* **Task**:
Find every line below where the string "Qual" shows up, and copy those lines.

*** Working data ***

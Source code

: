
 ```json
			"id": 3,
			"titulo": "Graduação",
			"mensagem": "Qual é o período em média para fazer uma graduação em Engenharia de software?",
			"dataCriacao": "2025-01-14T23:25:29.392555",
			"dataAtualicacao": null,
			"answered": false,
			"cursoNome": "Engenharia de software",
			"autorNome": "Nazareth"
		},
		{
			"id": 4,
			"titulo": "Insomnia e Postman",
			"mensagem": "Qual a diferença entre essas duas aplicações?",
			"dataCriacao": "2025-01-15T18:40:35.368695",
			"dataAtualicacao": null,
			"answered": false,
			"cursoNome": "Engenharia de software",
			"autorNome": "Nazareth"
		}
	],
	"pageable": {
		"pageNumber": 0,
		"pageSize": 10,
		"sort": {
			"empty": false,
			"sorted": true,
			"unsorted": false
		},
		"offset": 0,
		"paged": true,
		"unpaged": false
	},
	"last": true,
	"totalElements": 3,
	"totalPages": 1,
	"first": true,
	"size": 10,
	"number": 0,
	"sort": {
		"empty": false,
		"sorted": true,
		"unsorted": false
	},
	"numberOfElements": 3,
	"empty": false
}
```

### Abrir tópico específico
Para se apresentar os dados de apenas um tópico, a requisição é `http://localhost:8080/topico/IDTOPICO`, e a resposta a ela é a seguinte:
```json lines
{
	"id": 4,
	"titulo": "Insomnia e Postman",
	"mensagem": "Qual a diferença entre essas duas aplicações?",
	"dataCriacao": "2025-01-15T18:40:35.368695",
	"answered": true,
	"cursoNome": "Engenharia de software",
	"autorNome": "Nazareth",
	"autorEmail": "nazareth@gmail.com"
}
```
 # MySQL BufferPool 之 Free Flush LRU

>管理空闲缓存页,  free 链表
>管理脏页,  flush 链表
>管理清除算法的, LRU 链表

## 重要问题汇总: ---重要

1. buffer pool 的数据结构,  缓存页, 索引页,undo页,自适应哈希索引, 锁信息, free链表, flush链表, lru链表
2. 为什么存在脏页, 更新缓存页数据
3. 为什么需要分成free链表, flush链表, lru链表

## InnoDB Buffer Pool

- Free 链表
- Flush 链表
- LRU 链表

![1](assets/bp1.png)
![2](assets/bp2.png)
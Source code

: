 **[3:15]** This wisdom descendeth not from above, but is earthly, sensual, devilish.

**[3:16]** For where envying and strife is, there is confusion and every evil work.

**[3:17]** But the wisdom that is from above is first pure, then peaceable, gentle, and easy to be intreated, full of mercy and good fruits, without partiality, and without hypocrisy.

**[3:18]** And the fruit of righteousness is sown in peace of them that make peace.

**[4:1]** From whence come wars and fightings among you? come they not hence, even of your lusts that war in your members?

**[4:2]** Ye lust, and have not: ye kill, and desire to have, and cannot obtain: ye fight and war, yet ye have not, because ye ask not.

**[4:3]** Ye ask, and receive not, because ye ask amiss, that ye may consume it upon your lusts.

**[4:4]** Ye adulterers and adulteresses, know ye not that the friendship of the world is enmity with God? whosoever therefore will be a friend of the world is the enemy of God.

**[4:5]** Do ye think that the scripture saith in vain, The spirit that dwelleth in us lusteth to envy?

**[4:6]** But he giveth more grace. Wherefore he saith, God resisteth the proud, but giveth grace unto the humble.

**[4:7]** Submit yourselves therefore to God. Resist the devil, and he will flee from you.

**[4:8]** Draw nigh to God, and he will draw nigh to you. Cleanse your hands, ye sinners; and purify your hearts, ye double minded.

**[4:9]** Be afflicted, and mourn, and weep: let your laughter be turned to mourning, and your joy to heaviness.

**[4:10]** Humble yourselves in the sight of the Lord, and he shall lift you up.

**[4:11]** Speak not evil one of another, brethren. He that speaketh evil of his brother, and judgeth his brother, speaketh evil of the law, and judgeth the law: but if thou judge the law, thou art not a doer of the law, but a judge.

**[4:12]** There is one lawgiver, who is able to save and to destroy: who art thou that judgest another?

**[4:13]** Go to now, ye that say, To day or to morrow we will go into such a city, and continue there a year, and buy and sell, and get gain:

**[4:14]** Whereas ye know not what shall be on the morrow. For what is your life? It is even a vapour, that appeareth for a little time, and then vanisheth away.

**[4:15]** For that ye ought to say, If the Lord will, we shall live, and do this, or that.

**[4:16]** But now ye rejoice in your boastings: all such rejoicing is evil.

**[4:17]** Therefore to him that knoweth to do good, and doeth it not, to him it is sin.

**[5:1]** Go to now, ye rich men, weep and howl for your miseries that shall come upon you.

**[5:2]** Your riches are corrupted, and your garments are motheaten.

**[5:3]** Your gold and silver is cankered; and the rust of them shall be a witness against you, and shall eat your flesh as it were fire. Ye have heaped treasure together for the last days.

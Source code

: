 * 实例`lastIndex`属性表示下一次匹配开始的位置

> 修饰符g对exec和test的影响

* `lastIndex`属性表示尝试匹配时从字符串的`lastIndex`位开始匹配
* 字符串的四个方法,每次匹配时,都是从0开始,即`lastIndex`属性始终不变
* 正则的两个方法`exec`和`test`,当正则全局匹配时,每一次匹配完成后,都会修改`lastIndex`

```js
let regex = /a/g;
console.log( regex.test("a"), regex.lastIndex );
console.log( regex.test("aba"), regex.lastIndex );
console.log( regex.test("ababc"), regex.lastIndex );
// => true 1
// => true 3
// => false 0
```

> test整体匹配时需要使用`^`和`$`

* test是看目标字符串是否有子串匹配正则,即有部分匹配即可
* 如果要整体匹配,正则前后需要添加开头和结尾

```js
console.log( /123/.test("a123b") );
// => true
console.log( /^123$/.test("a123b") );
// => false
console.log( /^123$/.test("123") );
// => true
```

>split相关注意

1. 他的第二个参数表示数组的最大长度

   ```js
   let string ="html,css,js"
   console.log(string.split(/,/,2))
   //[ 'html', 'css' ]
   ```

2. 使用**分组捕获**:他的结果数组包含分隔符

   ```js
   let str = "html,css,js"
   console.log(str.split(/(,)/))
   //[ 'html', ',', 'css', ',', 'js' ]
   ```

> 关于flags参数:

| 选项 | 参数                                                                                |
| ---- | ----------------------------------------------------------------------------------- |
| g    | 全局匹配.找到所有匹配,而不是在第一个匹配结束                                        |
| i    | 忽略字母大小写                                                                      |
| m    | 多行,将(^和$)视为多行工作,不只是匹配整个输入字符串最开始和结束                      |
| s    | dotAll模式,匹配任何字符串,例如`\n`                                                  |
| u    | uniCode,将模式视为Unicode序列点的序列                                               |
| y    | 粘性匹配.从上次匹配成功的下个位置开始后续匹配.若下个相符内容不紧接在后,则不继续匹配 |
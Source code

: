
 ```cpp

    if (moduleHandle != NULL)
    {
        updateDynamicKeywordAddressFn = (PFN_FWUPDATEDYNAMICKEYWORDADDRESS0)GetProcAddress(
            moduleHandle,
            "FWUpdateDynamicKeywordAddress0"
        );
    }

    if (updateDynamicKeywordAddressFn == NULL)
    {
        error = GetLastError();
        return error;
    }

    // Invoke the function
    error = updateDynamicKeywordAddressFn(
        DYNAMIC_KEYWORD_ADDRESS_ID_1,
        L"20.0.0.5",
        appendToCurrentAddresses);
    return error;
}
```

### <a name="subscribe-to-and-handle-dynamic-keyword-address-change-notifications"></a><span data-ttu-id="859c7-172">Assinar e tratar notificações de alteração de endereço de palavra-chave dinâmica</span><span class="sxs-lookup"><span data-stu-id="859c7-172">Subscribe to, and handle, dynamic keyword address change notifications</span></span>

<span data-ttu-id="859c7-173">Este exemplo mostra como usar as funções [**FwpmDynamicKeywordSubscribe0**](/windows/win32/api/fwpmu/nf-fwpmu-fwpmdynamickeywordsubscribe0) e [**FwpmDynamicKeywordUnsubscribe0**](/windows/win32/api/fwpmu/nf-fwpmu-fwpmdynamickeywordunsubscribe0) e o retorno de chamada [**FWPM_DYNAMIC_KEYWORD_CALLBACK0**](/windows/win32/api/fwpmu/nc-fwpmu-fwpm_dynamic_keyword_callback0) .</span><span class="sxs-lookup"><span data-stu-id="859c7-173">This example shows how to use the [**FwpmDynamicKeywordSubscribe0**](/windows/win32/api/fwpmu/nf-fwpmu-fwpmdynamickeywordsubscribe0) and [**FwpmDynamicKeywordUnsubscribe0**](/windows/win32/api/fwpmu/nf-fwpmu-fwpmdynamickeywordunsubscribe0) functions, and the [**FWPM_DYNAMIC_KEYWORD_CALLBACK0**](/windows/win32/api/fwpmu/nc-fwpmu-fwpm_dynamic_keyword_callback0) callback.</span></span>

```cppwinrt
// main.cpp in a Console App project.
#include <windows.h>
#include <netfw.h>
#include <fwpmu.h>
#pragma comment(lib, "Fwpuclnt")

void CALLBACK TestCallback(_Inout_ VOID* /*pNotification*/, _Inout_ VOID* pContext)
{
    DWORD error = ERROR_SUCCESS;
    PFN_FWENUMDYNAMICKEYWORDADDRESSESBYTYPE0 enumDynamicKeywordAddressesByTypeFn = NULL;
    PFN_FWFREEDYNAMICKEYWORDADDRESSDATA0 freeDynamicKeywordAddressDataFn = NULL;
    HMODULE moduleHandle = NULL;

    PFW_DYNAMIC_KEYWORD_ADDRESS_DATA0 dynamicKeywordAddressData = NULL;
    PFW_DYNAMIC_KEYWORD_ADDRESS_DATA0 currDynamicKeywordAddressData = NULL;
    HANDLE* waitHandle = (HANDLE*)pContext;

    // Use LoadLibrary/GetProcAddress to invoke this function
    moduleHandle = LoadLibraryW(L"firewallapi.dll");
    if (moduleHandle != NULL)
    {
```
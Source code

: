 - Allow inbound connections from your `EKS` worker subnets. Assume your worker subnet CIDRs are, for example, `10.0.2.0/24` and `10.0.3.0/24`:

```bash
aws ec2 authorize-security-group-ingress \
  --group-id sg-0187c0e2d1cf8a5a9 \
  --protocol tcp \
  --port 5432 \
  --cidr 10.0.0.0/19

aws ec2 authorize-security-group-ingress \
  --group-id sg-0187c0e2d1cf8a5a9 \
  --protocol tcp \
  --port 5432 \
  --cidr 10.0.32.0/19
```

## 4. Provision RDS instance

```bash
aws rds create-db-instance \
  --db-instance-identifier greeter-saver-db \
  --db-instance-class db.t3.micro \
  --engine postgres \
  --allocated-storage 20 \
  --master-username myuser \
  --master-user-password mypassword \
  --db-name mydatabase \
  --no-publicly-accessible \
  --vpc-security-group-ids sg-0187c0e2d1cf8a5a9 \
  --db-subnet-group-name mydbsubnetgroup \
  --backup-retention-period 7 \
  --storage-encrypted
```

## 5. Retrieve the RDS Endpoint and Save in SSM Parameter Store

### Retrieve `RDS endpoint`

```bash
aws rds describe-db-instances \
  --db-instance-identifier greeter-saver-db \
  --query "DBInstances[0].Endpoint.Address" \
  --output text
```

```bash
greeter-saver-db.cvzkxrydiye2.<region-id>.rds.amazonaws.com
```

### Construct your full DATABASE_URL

***

* **Solution for this exercise**:
			"mensagem": "Qual é o período em média para fazer uma graduação em Engenharia de software?",
			"mensagem": "Qual a diferença entre essas duas aplicações?",
	"mensagem": "Qual a diferença entre essas duas aplicações?",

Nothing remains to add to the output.